This test is most useful if any of these apply to you.

Dealing With Recurring BV
If bacterial vaginosis keeps coming back despite treatment, this test shows which Gardnerella strains are persisting and whether the underlying ecology has actually shifted.
Planning or Going Through Pregnancy
Higher Gardnerella loads in pregnancy are linked to preterm birth risk and BV complications, so knowing your number gives you a chance to address imbalances early.
Unsure What Your Symptoms Mean
If you have unusual discharge, odor, or itching but standard exams have been inconclusive, this molecular test cuts through the ambiguity with a quantitative read.
Optimizing Your Vaginal Microbiome
If you are tracking your overall microbial health and want to know whether your vaginal community is Lactobacillus-dominated or tipping toward dysbiosis, this gives you a baseline.

About Gardnerella Vaginalis

If you have ever dealt with recurring vaginal odor, unusual discharge, or a stubborn case of bacterial vaginosis that keeps coming back, this is the bacterium at the center of the story.
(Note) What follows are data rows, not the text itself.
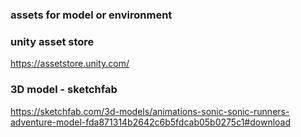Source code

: ### assets for model or environment


### unity asset store
https://assetstore.unity.com/

### 3D model - sketchfab
https://sketchfab.com/3d-models/animations-sonic-sonic-runners-adventure-model-fda871314b2642c6b5fdcab05b0275c1#download

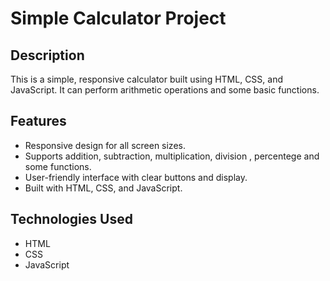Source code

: # Simple Calculator Project

## Description
This is a simple, responsive calculator built using HTML, CSS, and JavaScript. It can perform  arithmetic operations and some basic functions.
## Features
- Responsive design for all screen sizes.
- Supports addition, subtraction, multiplication, division , percentege and some functions.
- User-friendly interface with clear buttons and display.
- Built with HTML, CSS, and JavaScript.

## Technologies Used
- HTML
- CSS
- JavaScript




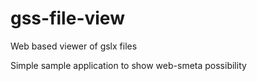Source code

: # gss-file-view

Web based viewer of gslx files

Simple sample application to show web-smeta possibility

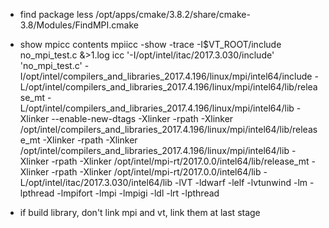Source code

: * find package
        less /opt/apps/cmake/3.8.2/share/cmake-3.8/Modules/FindMPI.cmake

* show mpicc contents
mpiicc -show -trace -I$VT_ROOT/include no_mpi_test.c  &>1.log
    icc '-I/opt/intel/itac/2017.3.030/include' 'no_mpi_test.c' -I/opt/intel/compilers_and_libraries_2017.4.196/linux/mpi/intel64/include -L/opt/intel/compilers_and_libraries_2017.4.196/linux/mpi/intel64/lib/release_mt -L/opt/intel/compilers_and_libraries_2017.4.196/linux/mpi/intel64/lib -Xlinker --enable-new-dtags -Xlinker -rpath -Xlinker /opt/intel/compilers_and_libraries_2017.4.196/linux/mpi/intel64/lib/release_mt -Xlinker -rpath -Xlinker /opt/intel/compilers_and_libraries_2017.4.196/linux/mpi/intel64/lib -Xlinker -rpath -Xlinker /opt/intel/mpi-rt/2017.0.0/intel64/lib/release_mt -Xlinker -rpath -Xlinker /opt/intel/mpi-rt/2017.0.0/intel64/lib -L/opt/intel/itac/2017.3.030/intel64/lib -lVT -ldwarf -lelf -lvtunwind -lm -lpthread -lmpifort -lmpi -lmpigi -ldl -lrt -lpthread

* if build library, don't link mpi and vt, link them at last stage
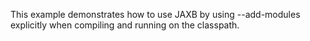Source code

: This example demonstrates how to use JAXB by using --add-modules explicitly when compiling and running on the classpath.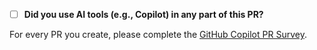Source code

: - [ ] **Did you use AI tools (e.g., Copilot) in any part of this PR?**
      
For every PR you create, please complete the [GitHub Copilot PR Survey](https://forms.microsoft.com/r/WCVfYrb8sv).
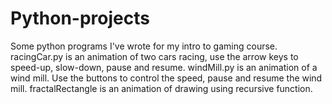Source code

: # Python-projects
Some python programs I've wrote for my intro to gaming course.
racingCar.py is an animation of two cars racing, use the arrow keys to speed-up, slow-down, pause and resume.
windMill.py is an animation of a wind mill. Use the buttons to control the speed, pause and resume the wind mill.
fractalRectangle is an animation of drawing using recursive function.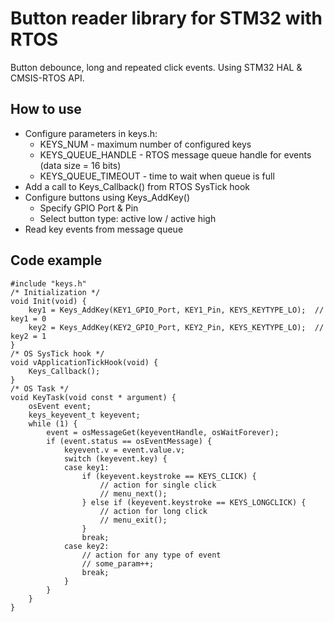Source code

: # Button reader library for STM32 with RTOS
Button debounce, long and repeated click events.
Using STM32 HAL & CMSIS-RTOS API.

## How to use
* Configure parameters in keys.h:
	* KEYS_NUM - maximum number of configured keys
	* KEYS_QUEUE_HANDLE - RTOS message queue handle for events (data size = 16 bits)
	* KEYS_QUEUE_TIMEOUT - time to wait when queue is full
* Add a call to Keys_Callback() from RTOS SysTick hook
* Configure buttons using Keys_AddKey()
	* Specify GPIO Port & Pin
	* Select button type: active low / active high
* Read key events from message queue

## Code example
	#include "keys.h"
	/* Initialization */
	void Init(void) {
		key1 = Keys_AddKey(KEY1_GPIO_Port, KEY1_Pin, KEYS_KEYTYPE_LO);	// key1 = 0
		key2 = Keys_AddKey(KEY2_GPIO_Port, KEY2_Pin, KEYS_KEYTYPE_LO);	// key2 = 1
	}
	/* OS SysTick hook */
	void vApplicationTickHook(void) {
		Keys_Callback();
	}
	/* OS Task */
	void KeyTask(void const * argument) {
		osEvent event;
		keys_keyevent_t keyevent;
		while (1) {
			event = osMessageGet(keyeventHandle, osWaitForever);
			if (event.status == osEventMessage) {
				keyevent.v = event.value.v;				
				switch (keyevent.key) {
				case key1:
					if (keyevent.keystroke == KEYS_CLICK) {
						// action for single click
						// menu_next();
					} else if (keyevent.keystroke == KEYS_LONGCLICK) {
						// action for long click
						// menu_exit();
					}
					break;
				case key2:
					// action for any type of event
					// some_param++;
					break;
				}
			}
		}
	}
A vaginal swab measuring Gardnerella vaginalis tells you how much of this organism is present in your vaginal microbial community, and that single piece of information can reframe what your symptoms actually mean.

The catch is that Gardnerella is common in many women without any symptoms at all. What separates a normal finding from a meaningful one is the load, the mix of strains, and what other bacteria are alongside it. Reading this result well means understanding when high levels actually signal trouble.
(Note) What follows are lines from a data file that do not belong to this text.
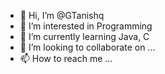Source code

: - 👋 Hi, I’m @GTanishq
- 👀 I’m interested in Programming 
- 🌱 I’m currently learning Java, C
- 💞️ I’m looking to collaborate on ...
- 📫 How to reach me ...

<!---
GTanishq/GTanishq is a ✨ special ✨ repository because its `README.md` (this file) appears on your GitHub profile.
You can click the Preview link to take a look at your changes.
--->
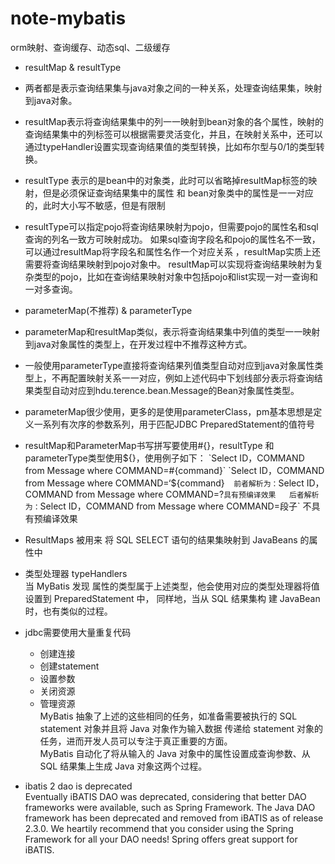 # note-mybatis
orm映射、查询缓存、动态sql、二级缓存


- resultMap & resultType
- 两者都是表示查询结果集与java对象之间的一种关系，处理查询结果集，映射到java对象。
- resultMap表示将查询结果集中的列一一映射到bean对象的各个属性，映射的查询结果集中的列标签可以根据需要灵活变化，并且，在映射关系中，还可以通过typeHandler设置实现查询结果值的类型转换，比如布尔型与0/1的类型转换。
- resultType 表示的是bean中的对象类，此时可以省略掉resultMap标签的映射，但是必须保证查询结果集中的属性 和 bean对象类中的属性是一一对应的，此时大小写不敏感，但是有限制
- resultType可以指定pojo将查询结果映射为pojo，但需要pojo的属性名和sql查询的列名一致方可映射成功。
如果sql查询字段名和pojo的属性名不一致，可以通过resultMap将字段名和属性名作一个对应关系 ，resultMap实质上还需要将查询结果映射到pojo对象中。
resultMap可以实现将查询结果映射为复杂类型的pojo，比如在查询结果映射对象中包括pojo和list实现一对一查询和一对多查询。

- parameterMap(不推荐) & parameterType
- parameterMap和resultMap类似，表示将查询结果集中列值的类型一一映射到java对象属性的类型上，在开发过程中不推荐这种方式。
- 一般使用parameterType直接将查询结果列值类型自动对应到java对象属性类型上，不再配置映射关系一一对应，例如上述代码中下划线部分表示将查询结果类型自动对应到hdu.terence.bean.Message的Bean对象属性类型。
- parameterMap很少使用，更多的是使用parameterClass，pm基本思想是定义一系列有次序的参数系列，用于匹配JDBC PreparedStatement的值符号

- resultMap和ParameterMap书写拼写要使用#{}，resultType 和parameterType类型使用${}，使用例子如下：  
`Select ID，COMMAND from Message where COMMAND=#{command}`  
`Select ID，COMMAND from Message where COMMAND=‘${command}`  
前者解析为： `Select ID，COMMAND from Message where COMMAND=?` 具有预编译效果  
后者解析为： `Select ID，COMMAND from Message where COMMAND=段子` 不具有预编译效果    
  

- ResultMaps 被用来 将 SQL SELECT 语句的结果集映射到 JavaBeans 的属性中

- 类型处理器 typeHandlers  
当 MyBatis 发现 属性的类型属于上述类型，他会使用对应的类型处理器将值设置到 PreparedStatement 中，
同样地，当从 SQL 结果集构 建 JavaBean 时，也有类似的过程。

- jdbc需要使用大量重复代码
    - 创建连接
    - 创建statement
    - 设置参数
    - 关闭资源
    - 管理资源    
MyBatis 抽象了上述的这些相同的任务，如准备需要被执行的 SQL statement 对象并且将 Java 对象作为输入数据 传递给 statement 对象的任务，进而开发人员可以专注于真正重要的方面。   
MyBatis 自动化了将从输入的 Java 对象中的属性设置成查询参数、从 SQL 结果集上生成 Java 对象这两个过程。  



- ibatis 2 dao is deprecated    
Eventually iBATIS DAO was deprecated, considering that better DAO frameworks were available, such as Spring Framework.
The Java DAO framework has been deprecated and removed from iBATIS as of release 2.3.0. We heartily recommend that you consider using the Spring Framework for all your DAO needs! Spring offers great support for iBATIS.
What This Bacterium Actually Is

Gardnerella vaginalis (often shortened to G. vaginalis) is a bacterium, not a hormone or chemical your body makes. It lives on the lining of the vagina, and sometimes the cervix, as part of the broader community of microbes that share that space. The test on a vaginal swab counts how much of its DNA is present, often as part of a panel that also measures Lactobacillus species and other bacteria linked to bacterial vaginosis (BV).

Many Gardnerella strains produce an enzyme called sialidase, which breaks down the protective mucus layer that lines the vagina. Strains carrying this enzyme are the ones most strongly linked to BV and to the sticky bacterial film, called a biofilm, that coats vaginal cells in BV. Strains without sialidase are more often found in women without BV.

Why It Matters for Bacterial Vaginosis

This test is most useful as part of diagnosing or tracking bacterial vaginosis, the most common cause of abnormal vaginal discharge and odor in women of reproductive age. A healthy vaginal community is usually dominated by Lactobacillus species, which keep the environment acidic and inhospitable to other microbes. BV is what happens when that protective layer thins out and a mix of anaerobic bacteria, with Gardnerella often at the center, takes over.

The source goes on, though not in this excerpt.